Datum für Abzug aus Afghanistan "unverantwortlich"
Die Situation in Afghanistan erfordert nach Worten von Verteidigungs-Staatssekretär Thomas Kossendey (CDU) von Deutschland "gesellschaftliches Stehvermögen". Auch nach dem Tod von drei deutschen und sechs afghanischen Soldaten am Karfreitag wäre es heute unverantwortlich, ein Abzugsdatum für die Bundeswehr zu nennen, warnte Kossendey am Mittwoch zu Beginn einer Fachkonferenz in der evangelischen Akademie im niedersächsisches Loccum. Bis Freitag diskutieren dort Vertreter aus Politik, Bundeswehr, Kirchen und Friedensorganisationen über die deutsche Afghanistan-Strategie.

"Es gibt weder einen bequemen noch einen ungefährlichen Weg zur Stabilisierung von Afghanistan", räumte Kossendey ein. Die Verantwortung für die Situation im Land müsse nach und nach an afghanische Soldaten und Polizisten übergeben werden, die nun verstärkt ausgebildet werden müssten. Für diese im Verlauf der Londoner Afghanistan-Konferenz Ende Januar beschlossenen neuen Strategie der Übergabe in Verantwortung hätten die Deutschen "noch viel zu tun".

Balance zwischen Gefährdung und Kontaktmöglichkeiten finden

Die Strategie bedeute auch, dass deutsche und afghanische Soldaten ab Sommer gemeinsam in die Dörfer gingen und dort auch blieben, ergänzte Kossendey. Das könne eine Gefährdung der Soldaten bedeuten, gebe aber auch die Chance, Kontakte zur Bevölkerung aufzunehmen und Anschläge zu verhindern. Der Staatssekretär räumte ein, dass die Bundeswehr zum Teil mit veraltetem Gerät ausgerüstet sei. Er wies allerdings den Vorschlag des designierten Wehrbeauftragten des Bundestages, Hellmut Königshaus (FDP), zurück, der den Einsatz von Leopard-2-Kampfpanzern in Afghanistan gefordert hatte.

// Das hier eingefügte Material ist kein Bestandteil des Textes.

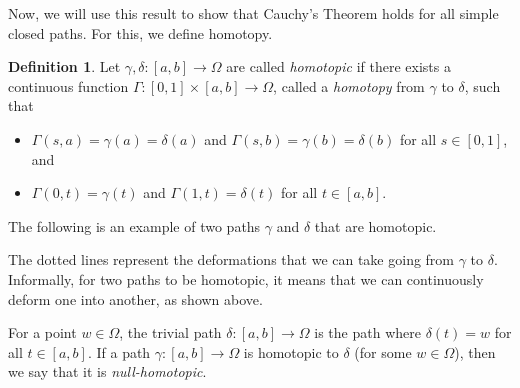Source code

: \documentclass[a4paper, openany]{memoir}
\theoremstyle{definition}
\newtheorem{definition}{Definition}[section]
\theoremstyle{plain}
\begin{document}
Now, we will use this result to show that Cauchy's Theorem holds for all simple closed paths. For this, we define homotopy.
\begin{definition}
Let $\gamma, \delta: [a, b] \to \Omega$ are called \emph{homotopic} if there exists a continuous function $\Gamma: [0, 1] \times [a, b] \to \Omega$, called a \emph{homotopy} from $\gamma$ to $\delta$, such that
\begin{itemize}
    \item $\Gamma(s, a) = \gamma(a) = \delta(a)$ and $\Gamma(s, b) = \gamma(b) = \delta(b)$ for all $s \in [0, 1]$, and
    \item $\Gamma(0, t) = \gamma(t)$ and $\Gamma(1, t) = \delta(t)$ for all $t \in [a, b]$.
\end{itemize}
\end{definition}
\noindent The following is an example of two paths $\gamma$ and $\delta$ that are homotopic.
\begin{figure}[H]
    \centering
\end{figure}
\noindent The dotted lines represent the deformations that we can take going from $\gamma$ to $\delta$. Informally, for two paths to be homotopic, it means that we can continuously deform one into another, as shown above.

For a point $w \in \Omega$, the trivial path $\delta: [a, b] \to \Omega$ is the path where $\delta(t) = w$ for all $t \in [a, b]$. If a path $\gamma: [a, b] \to \Omega$ is homotopic to $\delta$ (for some $w \in \Omega$), then we say that it is \emph{null-homotopic}.
\end{document}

Königshaus hatte nach dem Tod der deutschen Soldaten dem Berliner "Tagesspiegel" gesagt: "Wer in das Kanonenrohr eines Leopard 2 schaut, überlegt sich zwei Mal, ob er eine deutsche Patrouille angreift." Kossendey: "Das ist sehr abstrus - Leopard 2 heißt Besatzung." Auch der Friedensbeauftragte der Evangelischen Kirche in Deutschland, Renke Brahms, kritisierte den Vorschlag. Eine Intensivierung militärischer Mittel beschädige das Vertrauen der Bevölkerung. In der deutschen und der internationalen Afghanistan-Strategie müsse es eine Grundhaltung geben für einen Vorrang ziviler Aufbauhilfen.

Kein Abzug, keine Besetzung: Wo ist der Mittelweg?

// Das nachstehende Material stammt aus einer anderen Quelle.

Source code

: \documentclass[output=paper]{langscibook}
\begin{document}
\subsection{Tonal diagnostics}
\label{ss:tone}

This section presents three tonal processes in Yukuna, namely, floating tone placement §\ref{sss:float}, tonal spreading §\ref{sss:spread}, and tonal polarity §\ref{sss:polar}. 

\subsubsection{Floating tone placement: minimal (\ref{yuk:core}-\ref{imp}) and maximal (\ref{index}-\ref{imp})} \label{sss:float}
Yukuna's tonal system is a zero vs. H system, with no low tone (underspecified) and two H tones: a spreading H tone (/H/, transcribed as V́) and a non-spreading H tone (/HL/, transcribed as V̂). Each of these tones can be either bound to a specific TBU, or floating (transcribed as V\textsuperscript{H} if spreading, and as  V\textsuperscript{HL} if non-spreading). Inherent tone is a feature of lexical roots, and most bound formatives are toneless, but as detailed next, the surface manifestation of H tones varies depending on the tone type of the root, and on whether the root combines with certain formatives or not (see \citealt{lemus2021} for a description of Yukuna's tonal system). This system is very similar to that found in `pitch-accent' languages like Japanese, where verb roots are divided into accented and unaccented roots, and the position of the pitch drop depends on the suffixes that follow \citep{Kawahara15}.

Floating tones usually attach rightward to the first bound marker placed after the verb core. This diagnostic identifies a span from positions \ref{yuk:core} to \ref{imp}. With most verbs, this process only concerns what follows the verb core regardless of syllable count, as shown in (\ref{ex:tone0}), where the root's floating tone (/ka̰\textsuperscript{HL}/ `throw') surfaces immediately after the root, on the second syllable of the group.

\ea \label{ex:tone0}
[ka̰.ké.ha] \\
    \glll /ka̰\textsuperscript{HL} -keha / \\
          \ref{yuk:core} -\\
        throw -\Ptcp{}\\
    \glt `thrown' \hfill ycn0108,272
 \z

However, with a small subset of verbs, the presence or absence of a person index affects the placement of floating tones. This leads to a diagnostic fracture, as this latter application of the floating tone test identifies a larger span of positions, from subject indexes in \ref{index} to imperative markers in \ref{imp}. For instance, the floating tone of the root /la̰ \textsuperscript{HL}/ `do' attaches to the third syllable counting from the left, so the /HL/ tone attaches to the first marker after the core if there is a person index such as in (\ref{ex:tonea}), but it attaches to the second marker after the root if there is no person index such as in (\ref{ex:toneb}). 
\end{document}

Zwischen zivilen, militärischen und afghanischen Regierungs-Kräften sei ein Dreiklang nötig, um die Situation zu verbessern, sagte Rüdiger König vom Auswärtigen Amt. "Da ist noch mehr Abstimmung nötig", betonte der Leiter des Sonderstabs Afghanistan-Pakistan. Der gebürtige Deutsch-Afghane und ZDF-Journalist Abdul-Ahmad Rashid warnte vor einem Abzug der internationalen Truppen, aber auch vor einer Besatzung des Landes: "Afghanen lieben ihr Land. Aber mehr noch lieben sie ihre Freiheit."

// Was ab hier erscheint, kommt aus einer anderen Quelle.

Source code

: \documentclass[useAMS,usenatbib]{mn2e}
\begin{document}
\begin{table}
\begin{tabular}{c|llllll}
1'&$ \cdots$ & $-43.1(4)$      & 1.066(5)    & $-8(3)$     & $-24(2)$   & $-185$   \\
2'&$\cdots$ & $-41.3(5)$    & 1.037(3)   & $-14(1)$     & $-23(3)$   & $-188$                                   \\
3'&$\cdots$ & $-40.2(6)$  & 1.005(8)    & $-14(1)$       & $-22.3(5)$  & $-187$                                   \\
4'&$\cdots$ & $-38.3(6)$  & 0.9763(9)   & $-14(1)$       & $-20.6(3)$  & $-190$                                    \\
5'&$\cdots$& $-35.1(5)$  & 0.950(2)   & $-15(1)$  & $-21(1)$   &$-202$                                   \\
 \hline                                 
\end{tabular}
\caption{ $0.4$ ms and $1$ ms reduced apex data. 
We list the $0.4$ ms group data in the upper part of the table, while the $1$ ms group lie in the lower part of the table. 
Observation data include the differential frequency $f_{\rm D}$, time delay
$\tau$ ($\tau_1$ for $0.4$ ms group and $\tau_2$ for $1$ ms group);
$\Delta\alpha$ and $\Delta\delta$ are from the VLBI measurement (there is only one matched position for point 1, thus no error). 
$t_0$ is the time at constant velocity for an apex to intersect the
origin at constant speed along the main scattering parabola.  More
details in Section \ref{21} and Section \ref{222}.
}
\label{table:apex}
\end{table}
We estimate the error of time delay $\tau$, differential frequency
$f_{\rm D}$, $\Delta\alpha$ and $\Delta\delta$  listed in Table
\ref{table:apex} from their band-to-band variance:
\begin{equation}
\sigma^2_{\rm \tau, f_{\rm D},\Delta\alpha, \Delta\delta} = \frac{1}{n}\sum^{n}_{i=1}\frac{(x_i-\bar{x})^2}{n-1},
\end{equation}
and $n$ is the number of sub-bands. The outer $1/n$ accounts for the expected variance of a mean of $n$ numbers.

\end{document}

Die internationale Staatengemeinschaft hat Ende Januar in London einen Strategiewechsel in Afghanistan vereinbart. Der Weg dorthin sieht die Aufstockung und Ausbildung afghanischer Militär- und Polizeikräfte sowie verstärkte Anstrengungen im zivilen Bereich vor. Hauptziele sind die schrittweise Übergabe der Verantwortung in afghanische Hände und ein Versöhnungsprozess mit den aufständischen Taliban. In Loccum soll darüber diskutiert werden, wie verstärkt zivile Aufbauhilfen geleistet werden könnten.